‘Rome first and always, Marcellus! Swear to me that you will always put Rome before everything.’

‘Yes, Father,’ he said out loud, hoping that the parental spirit would hear him.

He picked up the piece of papyrus on which he had drawn an image from the walls of that villa in Beneventum, gifted to the four leaders of the Sicilian slave revolt, men Lucius had suborned and bribed to betray their people with the prospect of a life of ease and comfort. They had not lived to enjoy their deceit; someone had taken revenge and killed them all in the most bloodthirsty fashion, and had left on the walls of each room this outline, a drawing of an eagle in flight, only the red on the original had been blood, not ink.

Why had the mere sight of that image so terrified his father? On sight of it he had called for his litter in an obvious panic, and made an effort to get back to Rome, perhaps to seek the intercession of Jupiter Maximus. It had been in vain; Lucius Falerius, Rome’s senior senator, died like a nobody on the Via Appia, several leagues away from the city he revered, ignored, as was his tear-stained son, by those passing by, the citizens for whom he had laboured so long and so hard.

There was a powerful legacy.

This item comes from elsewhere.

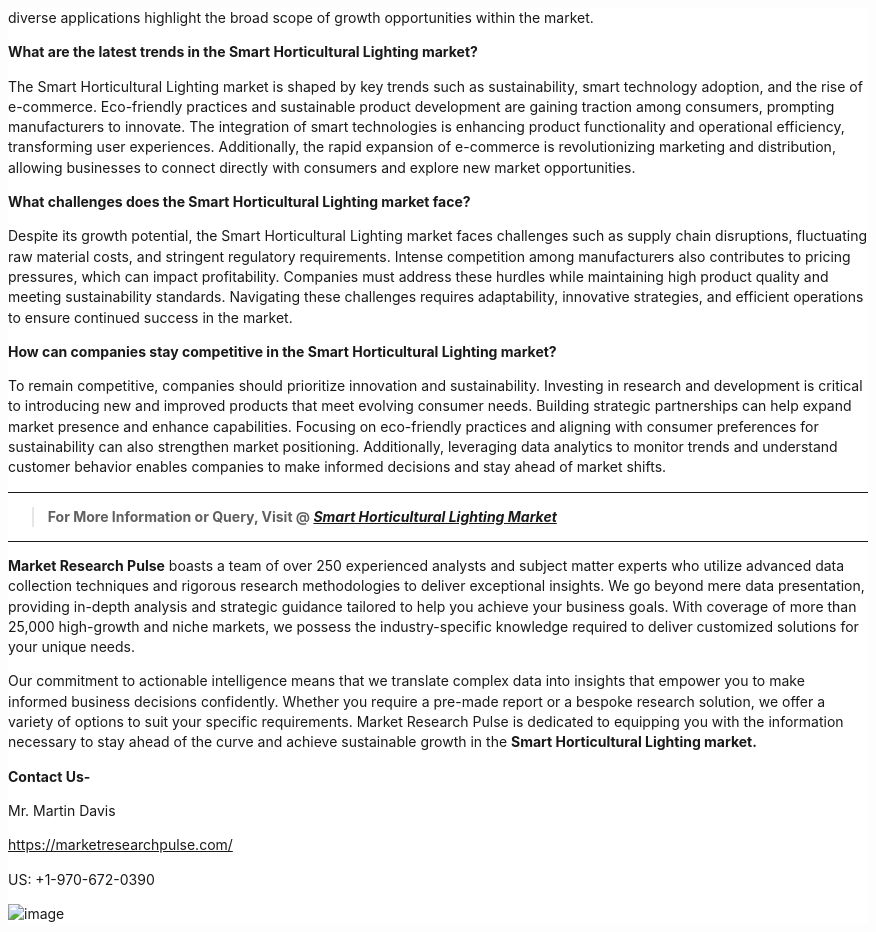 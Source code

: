 diverse applications highlight the broad scope of growth opportunities within the market.</p><p><strong>What are the latest trends in the Smart Horticultural Lighting market?</strong></p><p>The Smart Horticultural Lighting market is shaped by key trends such as sustainability, smart technology adoption, and the rise of e-commerce. Eco-friendly practices and sustainable product development are gaining traction among consumers, prompting manufacturers to innovate. The integration of smart technologies is enhancing product functionality and operational efficiency, transforming user experiences. Additionally, the rapid expansion of e-commerce is revolutionizing marketing and distribution, allowing businesses to connect directly with consumers and explore new market opportunities.</p><p><strong>What challenges does the Smart Horticultural Lighting market face?</strong></p><p>Despite its growth potential, the Smart Horticultural Lighting market faces challenges such as supply chain disruptions, fluctuating raw material costs, and stringent regulatory requirements. Intense competition among manufacturers also contributes to pricing pressures, which can impact profitability. Companies must address these hurdles while maintaining high product quality and meeting sustainability standards. Navigating these challenges requires adaptability, innovative strategies, and efficient operations to ensure continued success in the market.</p><p><strong>How can companies stay competitive in the Smart Horticultural Lighting market?</strong></p><p>To remain competitive, companies should prioritize innovation and sustainability. Investing in research and development is critical to introducing new and improved products that meet evolving consumer needs. Building strategic partnerships can help expand market presence and enhance capabilities. Focusing on eco-friendly practices and aligning with consumer preferences for sustainability can also strengthen market positioning. Additionally, leveraging data analytics to monitor trends and understand customer behavior enables companies to make informed decisions and stay ahead of market shifts.</p><hr /><blockquote><p><strong>For More Information or Query, Visit @&nbsp;<em><a href="https://marketresearchpulse.com/report/11960/smart-horticultural-lighting-market?utm_source=Linkedin&utm_medium=0112">Smart Horticultural Lighting Market</a></em></strong></p></blockquote><hr /><p><strong>Market Research Pulse</strong> boasts a team of over 250 experienced analysts and subject matter experts who utilize advanced data collection techniques and rigorous research methodologies to deliver exceptional insights. We go beyond mere data presentation, providing in-depth analysis and strategic guidance tailored to help you achieve your business goals. With coverage of more than 25,000 high-growth and niche markets, we possess the industry-specific knowledge required to deliver customized solutions for your unique needs.</p><p>Our commitment to actionable intelligence means that we translate complex data into insights that empower you to make informed business decisions confidently. Whether you require a pre-made report or a bespoke research solution, we offer a variety of options to suit your specific requirements. Market Research Pulse is dedicated to equipping you with the information necessary to stay ahead of the curve and achieve sustainable growth in the <strong>Smart Horticultural Lighting market.</strong></p><p><strong>Contact Us-</strong></p><p>Mr. Martin Davis</p><p>https://marketresearchpulse.com/</p><p>US: +1-970-672-0390</p>
![image](https://github.com/user-attachments/assets/d996d50e-efd3-432a-b0b7-a0983448267f)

Not great wealth; Lucius had put too much time into the care of Rome and its empire to amass much money, though the boy was comfortably off and had the prospect of a marriage that would bring a massive dowry. The real inheritance was political; as the son of a man so influential — with a list of clients almost too long to recount — he could expect to inherit some of that authority. Not all, he was too young for that, but enough to make his mark in the world. It was now time to find out just how potent that was.

Before they left for that fateful journey to Sicily, Lucius had sealed many of his most secret scrolls in chests, to be placed in the cellar.